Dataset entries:
################

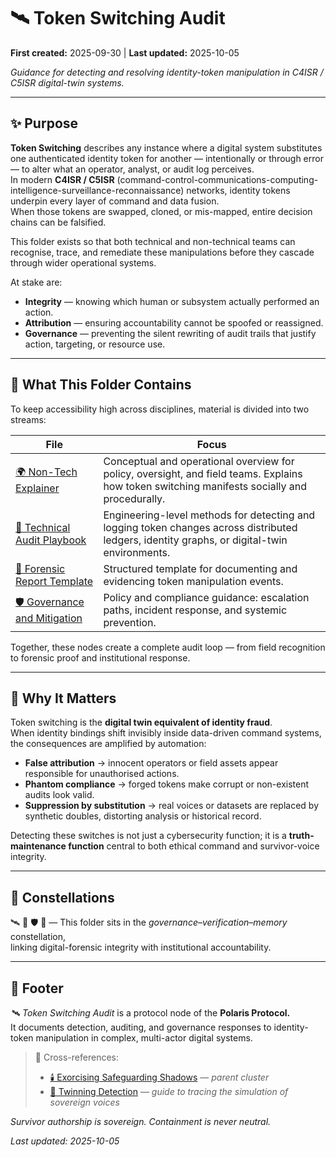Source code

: # 🛰️ Token Switching Audit  
**First created:** 2025-09-30  |  **Last updated:** 2025-10-05  

*Guidance for detecting and resolving identity-token manipulation in C4ISR / C5ISR digital-twin systems.*  

---

## ✨ Purpose  

**Token Switching** describes any instance where a digital system substitutes one authenticated identity token for another — intentionally or through error — to alter what an operator, analyst, or audit log perceives.  
In modern **C4ISR / C5ISR** (command-control-communications-computing-intelligence-surveillance-reconnaissance) networks, identity tokens underpin every layer of command and data fusion.  
When those tokens are swapped, cloned, or mis-mapped, entire decision chains can be falsified.  

This folder exists so that both technical and non-technical teams can recognise, trace, and remediate these manipulations before they cascade through wider operational systems.  

At stake are:  
- **Integrity** — knowing which human or subsystem actually performed an action.  
- **Attribution** — ensuring accountability cannot be spoofed or reassigned.  
- **Governance** — preventing the silent rewriting of audit trails that justify action, targeting, or resource use.  

---

## 🧭 What This Folder Contains  

To keep accessibility high across disciplines, material is divided into two streams:  

| File | Focus |  
|------|--------|  
| [🌍 Non-Tech Explainer](./🌍_Non_Tech_Explainer.md) | Conceptual and operational overview for policy, oversight, and field teams.  Explains how token switching manifests socially and procedurally. |  
| [🔧 Technical Audit Playbook](./🔧_Technical_Audit_Playbook.md) | Engineering-level methods for detecting and logging token changes across distributed ledgers, identity graphs, or digital-twin environments. |  
| [📑 Forensic Report Template](./📑_Forensic_Report_Template.md) | Structured template for documenting and evidencing token manipulation events. |  
| [🛡️ Governance and Mitigation](./🛡️_Governance_and_Mitigation.md) | Policy and compliance guidance: escalation paths, incident response, and systemic prevention. |  

Together, these nodes create a complete audit loop — from field recognition to forensic proof and institutional response.  

---

## 🧩 Why It Matters  

Token switching is the **digital twin equivalent of identity fraud**.  
When identity bindings shift invisibly inside data-driven command systems, the consequences are amplified by automation:  
- **False attribution** → innocent operators or field assets appear responsible for unauthorised actions.  
- **Phantom compliance** → forged tokens make corrupt or non-existent audits look valid.  
- **Suppression by substitution** → real voices or datasets are replaced by synthetic doubles, distorting analysis or historical record.  

Detecting these switches is not just a cybersecurity function; it is a **truth-maintenance function** central to both ethical command and survivor-voice integrity.  

---

## 🌌 Constellations  

🛰️ 🧩 🛡️ 🔮 — This folder sits in the *governance–verification–memory* constellation,  
linking digital-forensic integrity with institutional accountability.  

---

## 🏮 Footer  

*🛰️ Token Switching Audit* is a protocol node of the **Polaris Protocol.**  
It documents detection, auditing, and governance responses to identity-token manipulation in complex, multi-actor digital systems.  

> 📡 Cross-references:  
> - [🕯️ Exorcising Safeguarding Shadows](../🕯️_Exorcising_Safeguarding_Shadows/README.md) — *parent cluster*  
> - [🧬 Twinning Detection](../../🐦‍🔥_Trauma_Psychology_Medical_Misuse/🧬_twinning_detection.md) — *guide to tracing the simulation of sovereign voices*  

*Survivor authorship is sovereign. Containment is never neutral.*  

_Last updated: 2025-10-05_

################

Copy out all the data exactly; skip the pictures.

Source code

: # 🛰️ Token Switching Audit  
**First created:** 2025-09-30  |  **Last updated:** 2025-10-05  

*Guidance for detecting and resolving identity-token manipulation in C4ISR / C5ISR digital-twin systems.*  

---

## ✨ Purpose  

**Token Switching** describes any instance where a digital system substitutes one authenticated identity token for another — intentionally or through error — to alter what an operator, analyst, or audit log perceives.  
In modern **C4ISR / C5ISR** (command-control-communications-computing-intelligence-surveillance-reconnaissance) networks, identity tokens underpin every layer of command and data fusion.  
When those tokens are swapped, cloned, or mis-mapped, entire decision chains can be falsified.  

This folder exists so that both technical and non-technical teams can recognise, trace, and remediate these manipulations before they cascade through wider operational systems.  

At stake are:  
- **Integrity** — knowing which human or subsystem actually performed an action.  
- **Attribution** — ensuring accountability cannot be spoofed or reassigned.  
- **Governance** — preventing the silent rewriting of audit trails that justify action, targeting, or resource use.  

---

## 🧭 What This Folder Contains  

To keep accessibility high across disciplines, material is divided into two streams:  

| File | Focus |  
|------|--------|  
| [🌍 Non-Tech Explainer](./🌍_Non_Tech_Explainer.md) | Conceptual and operational overview for policy, oversight, and field teams.  Explains how token switching manifests socially and procedurally. |  
| [🔧 Technical Audit Playbook](./🔧_Technical_Audit_Playbook.md) | Engineering-level methods for detecting and logging token changes across distributed ledgers, identity graphs, or digital-twin environments. |  
| [📑 Forensic Report Template](./📑_Forensic_Report_Template.md) | Structured template for documenting and evidencing token manipulation events. |  
| [🛡️ Governance and Mitigation](./🛡️_Governance_and_Mitigation.md) | Policy and compliance guidance: escalation paths, incident response, and systemic prevention. |  

Together, these nodes create a complete audit loop — from field recognition to forensic proof and institutional response.  

---

## 🧩 Why It Matters  

Token switching is the **digital twin equivalent of identity fraud**.  
When identity bindings shift invisibly inside data-driven command systems, the consequences are amplified by automation:  
- **False attribution** → innocent operators or field assets appear responsible for unauthorised actions.  
- **Phantom compliance** → forged tokens make corrupt or non-existent audits look valid.  
- **Suppression by substitution** → real voices or datasets are replaced by synthetic doubles, distorting analysis or historical record.  

Detecting these switches is not just a cybersecurity function; it is a **truth-maintenance function** central to both ethical command and survivor-voice integrity.  

---

## 🌌 Constellations  

🛰️ 🧩 🛡️ 🔮 — This folder sits in the *governance–verification–memory* constellation,  
linking digital-forensic integrity with institutional accountability.  

---

## 🏮 Footer  

*🛰️ Token Switching Audit* is a protocol node of the **Polaris Protocol.**  
It documents detection, auditing, and governance responses to identity-token manipulation in complex, multi-actor digital systems.  

> 📡 Cross-references:  
> - [🕯️ Exorcising Safeguarding Shadows](../🕯️_Exorcising_Safeguarding_Shadows/README.md) — *parent cluster*  
> - [🧬 Twinning Detection](../../🐦‍🔥_Trauma_Psychology_Medical_Misuse/🧬_twinning_detection.md) — *guide to tracing the simulation of sovereign voices*  

*Survivor authorship is sovereign. Containment is never neutral.*  

_Last updated: 2025-10-05_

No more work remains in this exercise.